Да что там относительное бессмертие, если можно надеяться и на полную победу над смертью? Оставим вопрос об осуществимости этой победы, но разве плохо само стремление к ней? Сама мысль о смерти — источник страданий, не говоря уже о физических страданиях умирания, с которыми люди не могут смириться по совести. И это знает каждый человек, что бы ни говорил опыт жизни или увещания проповедников. Поэтому он скорее сочтет нелепой мысль

о том, что идеал всеобщего счастья, найденный в практическом бессмертии, противоречит нравственности.

То же можно сказать и о других целях, осуществление которых, как полагает С. Н. Булгаков, могло бы взорвать нравственное сознание. Чем плоха, например, всеобщая справедливость? Разве не о ней мечтает человечество на протяжении своей истории? Сколько теорий — от Аристотеля до наших дней — создано, чтобы выяснить подходы к этой цели! Пусть все они в чем-то несовершенны. Пусть эта цель идеальна. Но разве плохо стремиться к ней? Такое предположение выглядит странным и даже абсурдным.

Парадоксальность столкновения нравственности и общественного идеала, согласного со здравым смыслом, действительно вызывает протест: не выдуман ли сам парадокс, не химера ли он, вселившаяся в сознание философа?

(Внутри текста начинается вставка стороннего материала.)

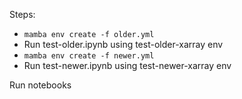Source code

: Steps:

- `mamba env create -f older.yml`
- Run test-older.ipynb using test-older-xarray env
- `mamba env create -f newer.yml`
- Run test-newer.ipynb using test-newer-xarray env

Run notebooks
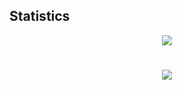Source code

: 


## Statistics
<p align="center">
  <img src="http://github-profile-summary-cards.vercel.app/api/cards/profile-details?username=Artemk1z&theme=github_dark"/>
  <!-- <img src="http://github-profile-summary-cards.vercel.app/api/cards/stats?username=Artemk1z&theme=github_dark"/> 
  <<img src="http://github-profile-summary-cards.vercel.app/api/cards/productive-time?username=Artemk1z&theme=github_dark&utcOffset=8"/>
  <img src="http://github-profile-summary-cards.vercel.app/api/cards/repos-per-language?username=Artemk1z&theme=github_dark"/>
  <img src="http://github-profile-summary-cards.vercel.app/api/cards/most-commit-language?username=Artemk1z&theme=github_dark"/> -->
</p>

<!-- ## Contacts
[![Telegram](https://img.shields.io/badge/Telegram-2CA5E0?style=for-the-badge&logo=telegram&logoColor=white)](https://t.me/ArtemBariev)
<a href="mailto:artembariev.it@gmail.com"><img src="https://img.shields.io/badge/Gmail-D14836?style=for-the-badge&logo=gmail&logoColor=white"></a>
-->
#
<p align="center">
    <img src="https://visitcount.itsvg.in/api?id=Artemk1z&label=Profile%20Views&color=12&icon=5&pretty=false)](https://visitcount.itsvg.in">
</p>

Людям свойственно поддерживать в себе и других оптимизм. Он помогает превозмогать трудности, сохранять бодрость и веселье, ощущать прелесть жизни. Оптимистична вера в то, что идеалы, пусть и неосуществимые в реальности, все же являются незаменимыми ориентирами жизни. Они суть ценности, без которых жизнь людей была бы серым безнадежным прозябанием. Эти ценности могут стать культурными универсалиями, т. е. принципами, какими люди данной культуры руководствуются в своих делах и размышлениях, — покуда эти принципы помогают жить, обеспечивают успех и поддерживают при неудачах и бедах.

Иначе сказать, люди принимают культурные универсалии за неписанные законы своей жизни. Отличие этих законов в том, что их власть держится на людском согласии с неизбежностью их действия и необходимостью подчинения им. Если такого согласия нет, если вера в благую силу культурных универсалий почему-либо гаснет, они предстают как путы, связывающие свободную волю людей. Отсюда желание отвязаться, вырваться из-под власти обветшавшей и утратившей доверие людей культуры. Это называют культурным кризисом.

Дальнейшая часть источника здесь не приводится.